In [1]:
import numpy as np
import pandas as pd
import requests
import glob
import openpyxl
import os

Creating relative paths


In [2]:
votes = os.path.join("VoteWatch-EP-voting-data_2004-2022", "EP9_RCVs_2022_06_22.xlsx")
votations = os.path.join("VoteWatch-EP-voting-data_2004-2022","EP9_Voted docs.xlsx")

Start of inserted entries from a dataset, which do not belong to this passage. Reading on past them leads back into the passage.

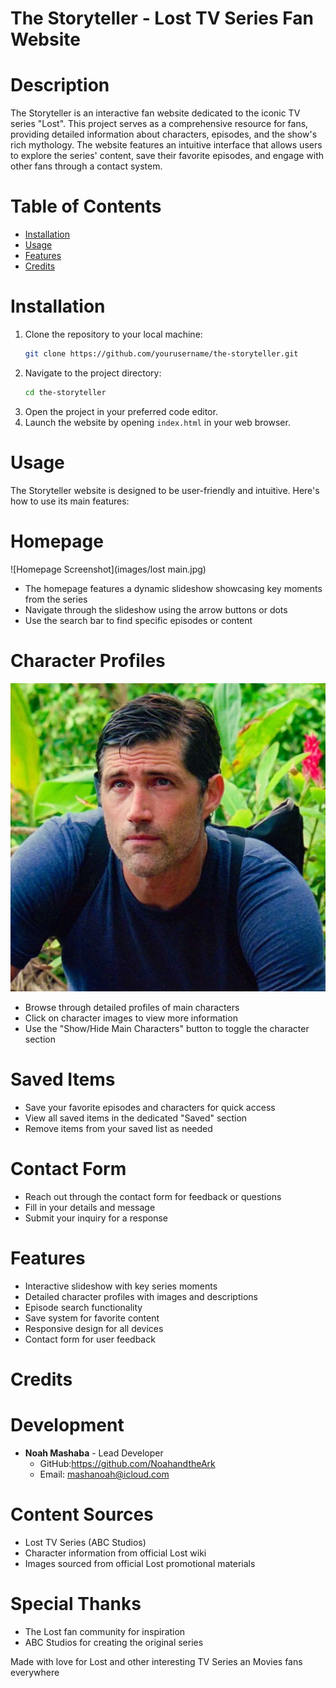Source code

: # The Storyteller - Lost TV Series Fan Website
# Description

The Storyteller is an interactive fan website dedicated to the iconic TV series "Lost". This project serves as a comprehensive resource for fans, providing detailed information about characters, episodes, and the show's rich mythology. The website features an intuitive interface that allows users to explore the series' content, save their favorite episodes, and engage with other fans through a contact system.

# Table of Contents
- [Installation](#installation)
- [Usage](#usage)
- [Features](#features)
- [Credits](#credits)

# Installation
1. Clone the repository to your local machine:
   ```bash
   git clone https://github.com/yourusername/the-storyteller.git
   ```
2. Navigate to the project directory:
   ```bash
   cd the-storyteller
   ```
3. Open the project in your preferred code editor.
4. Launch the website by opening `index.html` in your web browser.

# Usage
The Storyteller website is designed to be user-friendly and intuitive. Here's how to use its main features:

# Homepage

![Homepage Screenshot](images/lost main.jpg)
- The homepage features a dynamic slideshow showcasing key moments from the series
- Navigate through the slideshow using the arrow buttons or dots
- Use the search bar to find specific episodes or content

# Character Profiles

![Characters Section](images/jack.webp)
- Browse through detailed profiles of main characters
- Click on character images to view more information
- Use the "Show/Hide Main Characters" button to toggle the character section

# Saved Items

- Save your favorite episodes and characters for quick access
- View all saved items in the dedicated "Saved" section
- Remove items from your saved list as needed

# Contact Form

- Reach out through the contact form for feedback or questions
- Fill in your details and message
- Submit your inquiry for a response

# Features

- Interactive slideshow with key series moments
- Detailed character profiles with images and descriptions
- Episode search functionality
- Save system for favorite content
- Responsive design for all devices
- Contact form for user feedback

# Credits

# Development

- **Noah Mashaba** - Lead Developer
  - GitHub:https://github.com/NoahandtheArk
  - Email: mashanoah@icloud.com

# Content Sources

- Lost TV Series (ABC Studios)
- Character information from official Lost wiki
- Images sourced from official Lost promotional materials

# Special Thanks

- The Lost fan community for inspiration
- ABC Studios for creating the original series

Made with love for Lost and other interesting TV Series an Movies fans everywhere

Importing data from EU API (for correct names)


In [3]:
url = 'https://data.europarl.europa.eu/api/v2/meps?parliamentary-term=9&format=application%2Fld%2Bjson&offset=0'
response = requests.get(url)
meps_data = response.json()

Creating DataFrames (runtime is quite long, .xlsx files)


In [4]:
meps_df_9 = pd.json_normalize(meps_data['data'])
EP_9_votes = pd.read_excel(votes)
EP_9_votations = pd.read_excel(votations)

  warn(msg)


Dropping irrelevant columns (to discuss)
Renaming variables for pd.merge and correcting datatype
Merging
Updating names of MPs


In [5]:
meps_df_9.drop(columns=['id','type','sortLabel','officialFamilyName','officialGivenName'],inplace=True)
meps_df_9.rename(columns={'identifier': 'MepId'},inplace=True)
EP_9_votes.rename(columns={'WebisteEpID': 'MepId'},inplace=True)
meps_df_9.MepId = meps_df_9.MepId.astype(int)
EP_9_votes_fixed_names = pd.merge(EP_9_votes,meps_df_9 , on='MepId', how='left')
EP_9_votes_fixed_names[['Fname','Lname','FullName']] = EP_9_votes_fixed_names[['givenName','familyName','label']]
EP_9_votes_fixed_names.drop(columns=['label','familyName','givenName'],inplace=True)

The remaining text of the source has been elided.